Saturday, August 13, 2011

Review: Stag Hare - Spirit Canoes (Hands in the Dark / Inner Islands, 2011)

Someone once compared one of Stag Hare’s earlier albums to the work of the critics dearies Animal Collective. While in this comparison, the person probably had on mind their more electronic-oriented albums (i.e. Strawberry Jam and Merriweather Post Pavillion), the work of Stag Hare is somewhat similar to one track on Sung Tongs – namely, “Visiting Friends”. The track’s hypnotic quality stems from the almost stupefying repetition of simple guitar phrases with mangled, wordless vocals thrown into the mix, constituting one of the most psychedelic tracks in AnCo’s career. The music of Stag Hare expands those ideas and gives them further tribal and, at the same time, electronic twist, relying its power of hypnotizing of endless looping of a simple drum or melody phrase, an endless psych-folk sustain, like a more beat-oriented and monotonous permutation of Vibracathedral Orchestra.
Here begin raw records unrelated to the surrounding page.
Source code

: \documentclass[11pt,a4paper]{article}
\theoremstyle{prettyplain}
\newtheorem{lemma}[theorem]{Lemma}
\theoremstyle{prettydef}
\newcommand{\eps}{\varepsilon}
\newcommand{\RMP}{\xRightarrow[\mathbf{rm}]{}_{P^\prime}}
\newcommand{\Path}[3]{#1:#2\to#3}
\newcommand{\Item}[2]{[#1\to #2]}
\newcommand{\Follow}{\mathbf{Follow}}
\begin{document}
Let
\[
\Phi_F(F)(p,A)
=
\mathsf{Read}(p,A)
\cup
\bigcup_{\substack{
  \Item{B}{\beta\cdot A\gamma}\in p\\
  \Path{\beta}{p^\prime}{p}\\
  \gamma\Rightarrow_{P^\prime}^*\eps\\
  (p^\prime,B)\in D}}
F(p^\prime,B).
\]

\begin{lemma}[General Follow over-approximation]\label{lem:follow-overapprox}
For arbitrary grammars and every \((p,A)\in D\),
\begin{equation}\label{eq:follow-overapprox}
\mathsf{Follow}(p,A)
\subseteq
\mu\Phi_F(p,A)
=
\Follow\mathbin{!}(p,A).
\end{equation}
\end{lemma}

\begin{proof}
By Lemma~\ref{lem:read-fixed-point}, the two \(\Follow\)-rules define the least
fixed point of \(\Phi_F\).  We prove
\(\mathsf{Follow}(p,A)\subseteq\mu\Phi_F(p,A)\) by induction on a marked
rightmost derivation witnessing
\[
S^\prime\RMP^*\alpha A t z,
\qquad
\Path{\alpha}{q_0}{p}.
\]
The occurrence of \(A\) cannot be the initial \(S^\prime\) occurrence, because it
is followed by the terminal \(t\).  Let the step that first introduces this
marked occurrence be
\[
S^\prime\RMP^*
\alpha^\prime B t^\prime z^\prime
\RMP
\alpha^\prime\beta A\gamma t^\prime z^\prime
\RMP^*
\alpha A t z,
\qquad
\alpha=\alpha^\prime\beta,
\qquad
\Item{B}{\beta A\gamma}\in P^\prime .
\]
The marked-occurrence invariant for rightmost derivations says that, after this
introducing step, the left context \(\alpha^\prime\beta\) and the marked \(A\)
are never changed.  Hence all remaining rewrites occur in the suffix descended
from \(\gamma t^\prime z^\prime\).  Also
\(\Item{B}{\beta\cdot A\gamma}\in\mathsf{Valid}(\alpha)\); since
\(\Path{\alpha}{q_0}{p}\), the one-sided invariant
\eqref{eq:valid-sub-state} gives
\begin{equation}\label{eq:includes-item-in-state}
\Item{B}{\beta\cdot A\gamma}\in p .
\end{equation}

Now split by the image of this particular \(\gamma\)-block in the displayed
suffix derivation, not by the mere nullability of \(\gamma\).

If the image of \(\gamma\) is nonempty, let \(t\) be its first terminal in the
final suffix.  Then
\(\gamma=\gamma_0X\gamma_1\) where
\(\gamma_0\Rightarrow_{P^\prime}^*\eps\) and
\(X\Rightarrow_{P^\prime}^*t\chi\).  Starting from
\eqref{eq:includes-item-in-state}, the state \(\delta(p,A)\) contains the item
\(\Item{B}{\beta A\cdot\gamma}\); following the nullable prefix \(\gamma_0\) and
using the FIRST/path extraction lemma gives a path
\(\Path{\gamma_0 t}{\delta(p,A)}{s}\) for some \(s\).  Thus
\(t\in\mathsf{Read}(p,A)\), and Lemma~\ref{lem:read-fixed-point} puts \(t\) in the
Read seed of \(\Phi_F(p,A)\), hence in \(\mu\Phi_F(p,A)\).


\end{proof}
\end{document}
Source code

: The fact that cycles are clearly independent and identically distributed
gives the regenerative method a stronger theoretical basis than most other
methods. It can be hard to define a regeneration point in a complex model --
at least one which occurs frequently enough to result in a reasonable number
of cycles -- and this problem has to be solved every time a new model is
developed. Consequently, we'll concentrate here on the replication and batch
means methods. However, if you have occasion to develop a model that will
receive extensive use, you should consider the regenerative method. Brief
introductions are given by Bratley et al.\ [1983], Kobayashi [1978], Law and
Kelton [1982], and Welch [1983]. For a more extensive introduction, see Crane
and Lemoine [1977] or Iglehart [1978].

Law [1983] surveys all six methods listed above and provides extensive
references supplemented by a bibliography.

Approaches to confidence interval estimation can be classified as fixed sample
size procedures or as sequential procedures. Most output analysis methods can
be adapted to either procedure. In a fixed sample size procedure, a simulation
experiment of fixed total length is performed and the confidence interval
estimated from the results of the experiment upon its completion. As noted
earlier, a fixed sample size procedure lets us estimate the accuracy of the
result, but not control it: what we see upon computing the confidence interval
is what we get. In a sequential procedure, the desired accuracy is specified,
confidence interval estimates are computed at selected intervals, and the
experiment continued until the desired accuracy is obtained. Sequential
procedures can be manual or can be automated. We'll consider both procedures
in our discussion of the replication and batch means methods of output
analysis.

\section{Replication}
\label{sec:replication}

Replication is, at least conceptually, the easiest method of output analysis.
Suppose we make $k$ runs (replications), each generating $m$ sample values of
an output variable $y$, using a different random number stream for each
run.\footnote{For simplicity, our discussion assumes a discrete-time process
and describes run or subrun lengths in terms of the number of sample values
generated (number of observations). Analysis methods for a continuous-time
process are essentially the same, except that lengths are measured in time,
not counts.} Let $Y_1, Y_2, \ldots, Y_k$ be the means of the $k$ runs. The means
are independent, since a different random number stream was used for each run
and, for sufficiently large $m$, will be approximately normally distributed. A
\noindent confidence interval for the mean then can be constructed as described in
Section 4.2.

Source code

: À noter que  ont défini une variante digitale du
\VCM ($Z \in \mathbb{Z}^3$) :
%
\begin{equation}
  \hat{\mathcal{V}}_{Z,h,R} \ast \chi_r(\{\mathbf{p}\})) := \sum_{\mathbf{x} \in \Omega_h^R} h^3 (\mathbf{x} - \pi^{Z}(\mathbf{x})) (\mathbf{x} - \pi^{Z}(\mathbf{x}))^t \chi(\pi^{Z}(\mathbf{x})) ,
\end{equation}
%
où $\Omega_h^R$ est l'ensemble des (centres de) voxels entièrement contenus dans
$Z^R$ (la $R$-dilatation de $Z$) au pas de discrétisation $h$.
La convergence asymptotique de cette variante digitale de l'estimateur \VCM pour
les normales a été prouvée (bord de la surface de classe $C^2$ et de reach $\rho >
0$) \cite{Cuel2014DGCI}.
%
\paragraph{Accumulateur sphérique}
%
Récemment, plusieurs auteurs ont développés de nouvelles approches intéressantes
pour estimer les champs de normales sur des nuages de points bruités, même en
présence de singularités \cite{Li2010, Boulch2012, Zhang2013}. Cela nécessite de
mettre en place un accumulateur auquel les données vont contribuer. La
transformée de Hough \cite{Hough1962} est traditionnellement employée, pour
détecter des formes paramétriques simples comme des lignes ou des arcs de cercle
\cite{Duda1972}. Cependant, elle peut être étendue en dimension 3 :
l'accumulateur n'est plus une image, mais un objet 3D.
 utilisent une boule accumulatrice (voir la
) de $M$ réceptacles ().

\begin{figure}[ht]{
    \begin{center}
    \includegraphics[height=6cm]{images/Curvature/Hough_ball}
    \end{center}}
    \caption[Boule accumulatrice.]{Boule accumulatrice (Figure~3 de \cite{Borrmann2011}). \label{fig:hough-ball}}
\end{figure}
            The newest album from the ambitious youngster, released simultaneously on CD by French label Hands in the Dark and on 12” vinyl by American label Inner Islands, presents the already defined sound of Stag Hare in four seemingly endless, trippy movements. Each one over 10 minutes long, the tracks set slow, enveloping vistas around relaxed and slowed-down vaguely tribal beats, which at times sound like deconstructed and tamed hip-hop beats (“Asha Moon Canoes”). The dense and carefully constructed textures are woven around the beats like a treehouse made of leaves is constructed around the main frame. The relaxing, soothing sounds never stray from the main path set by the never changing beat and there are no sudden changes in pitch, rhythm or general nature of the songs – Stag Hare intends his music to be not as much a focused listening as the background music, suitable for chilling on the outside or in the woods – in the great ambient fashion. In a way, Stag Hare can be seen as a spiritual ancestor not as much of psych folkers or New Age musicians as the German ambient techno minimalist Wolfgang Voigt, a.k.a. Gas, whose nebulous, repetitious tracks also evoked the feelings of a deep virgin forest while keeping the listener in a state of sustained auditory bliss.     
           Stag Hare channels both Gas and that one Animal Collective track. But while Animal Collective decided to go for the shorter, more varied psych pop format, Stag Hare decided to keep with the spirits of Gas and release a string of sustained, auditory bliss straight from the forestfloor. Stag Hare is the new Gas – new Gas for the new hippies.